La société civile à l´avant-garde

SW Bénin

La crise, aux origines multiples, a eu différentes répercussions sur la productivité et sur l´économie béninoise, augmentant la vulnérabilité de la population principalement la plus pauvre.  La société civile a agi en tant que partenaire  en liaison avec le gouvernement pour la mise en place de mesures de lutte contre la crise, tout en favorisant entre autres, la révolution verte, l´alimentation scolaire indiscriminée, l´investissement dans la recherche, dans le secteur agricole et sur le changement climatique, ainsi que dans le transfert de technologie.

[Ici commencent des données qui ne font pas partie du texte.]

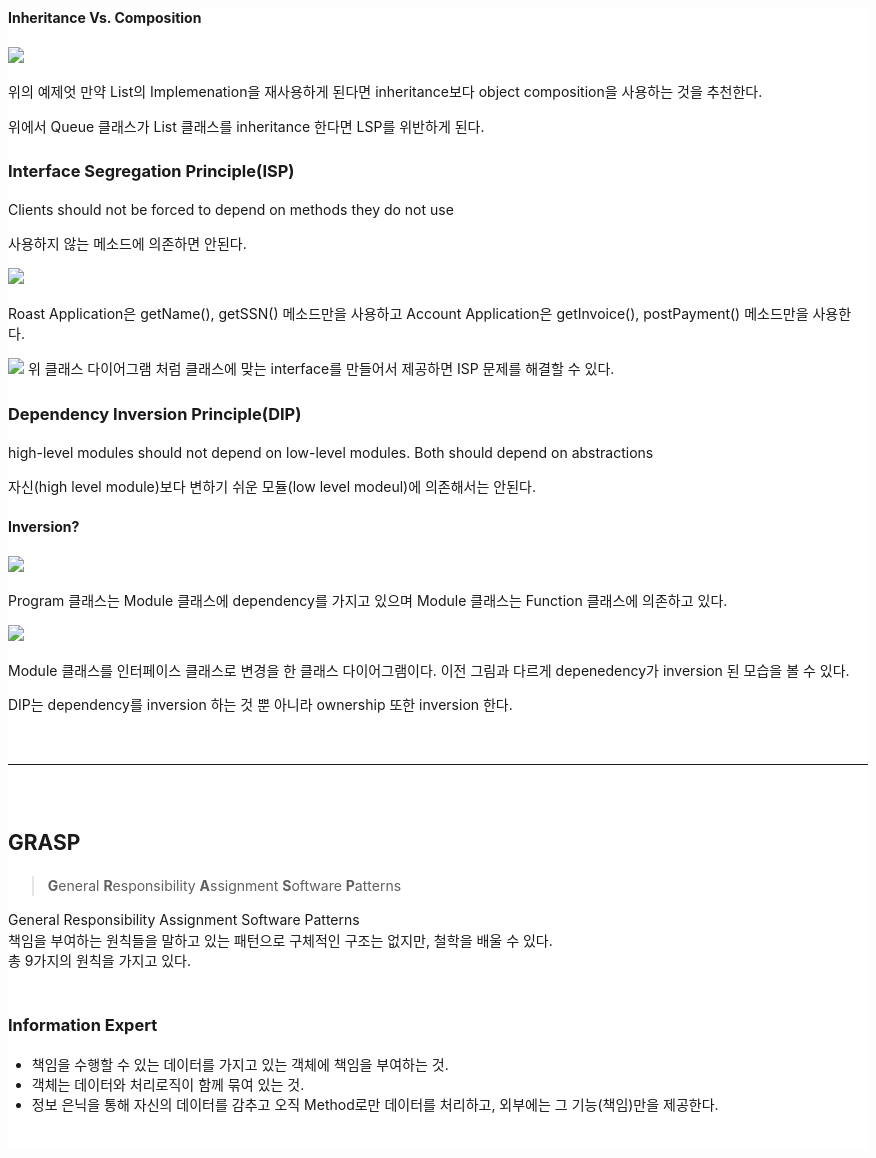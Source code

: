 #### Inheritance Vs. Composition

![](https://images.velog.io/images/whow1101/post/e3fcc38c-4cd1-4bcf-b0f9-108787d30a1b/overview_pattern_7.PNG)

위의 예제엇 만약 List의 Implemenation을 재사용하게 된다면 inheritance보다 object composition을 사용하는 것을 추천한다.

위에서 Queue 클래스가 List 클래스를 inheritance 한다면 LSP를 위반하게 된다.

### Interface Segregation Principle(ISP)
Clients should not be forced to depend on methods they do not use

사용하지 않는 메소드에 의존하면 안된다.

![](https://images.velog.io/images/whow1101/post/78f2622b-b05b-4e3f-a810-f7519b97371d/overview_pattern_8.PNG)

Roast Application은 getName(), getSSN() 메소드만을 사용하고 Account Application은 getInvoice(), postPayment() 메소드만을 사용한다.

![](https://images.velog.io/images/whow1101/post/a1411b66-caed-4190-8e54-474d7155fd51/overview_pattern_9.PNG)
위 클래스 다이어그램 처럼 클래스에 맞는 interface를 만들어서 제공하면 ISP 문제를 해결할 수 있다.

### Dependency Inversion Principle(DIP)
high-level modules should not depend on low-level modules. Both should depend on abstractions

자신(high level module)보다 변하기 쉬운 모듈(low level modeul)에 의존해서는 안된다.

#### Inversion?

![](https://images.velog.io/images/whow1101/post/eb1bd2bf-b8ad-4309-9d3c-746eceb28034/overview_pattern_10.PNG)

Program 클래스는 Module 클래스에 dependency를 가지고 있으며 Module 클래스는 Function 클래스에 의존하고 있다.

![](https://images.velog.io/images/whow1101/post/828c9238-78a2-4b1d-aefc-5d4e604af345/overview_pattern_11.PNG)

Module 클래스를 인터페이스 클래스로 변경을 한 클래스 다이어그램이다.
이전 그림과 다르게 depenedency가 inversion 된 모습을 볼 수 있다.


DIP는 dependency를 inversion 하는 것 뿐 아니라 ownership 또한 inversion 한다.

<br>

---------
<br>

## GRASP
>  **G**eneral **R**esponsibility **A**ssignment **S**oftware **P**atterns  

General Responsibility Assignment Software Patterns  
책임을 부여하는 원칙들을 말하고 있는 패턴으로 구체적인 구조는 없지만, 철학을 배울 수 있다.  
총 9가지의 원칙을 가지고 있다.  
<br>
### Information Expert
- 책임을 수행할 수 있는 데이터를 가지고 있는 객체에 책임을 부여하는 것.
- 객체는 데이터와 처리로직이 함께 묶여 있는 것.
- 정보 은닉을 통해 자신의 데이터를 감추고 오직 Method로만 데이터를 처리하고, 외부에는 그 기능(책임)만을 제공한다.
<br>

La crise, aux origines multiples, a eu différents types de répercussions sur la  productivité et l´économie béninoises, augmentant la vulnérabilité des villages et des hameaux, surtout pour les plus pauvres. Les marges de manœuvre se sont déjà réduites et les ressources pour le financement des petites et moyennes entreprises, l´aide publique au développement et les flux d´investissements étrangers directs pourraient également se réduire.

Le président Yayi Boni, banquier de son métier, a exprimé son indignation quand le président sortant des États-Unis, George Bush, a cherché à atténuer la crise financière américaine en mettant à la disposition des grandes banques en faillite de son pays 710 milliards d’USD, une mesure imitée par l´Europe, qui dans le même but a injecté plus de 1,3 billions d’EUR (1,7 trillions d’USD). Boni s´est demandé d´où Bush pouvait obtenir cet argent et il a déclaré qu´en fin de compte ce seraient les pays pauvres qui allaient finir par payer le prix de la crise. Il a appelé à une meilleure gouvernance mondiale et à une réforme des Nations Unies comprenant deux sièges pour l´Afrique au Conseil de Sécurité1.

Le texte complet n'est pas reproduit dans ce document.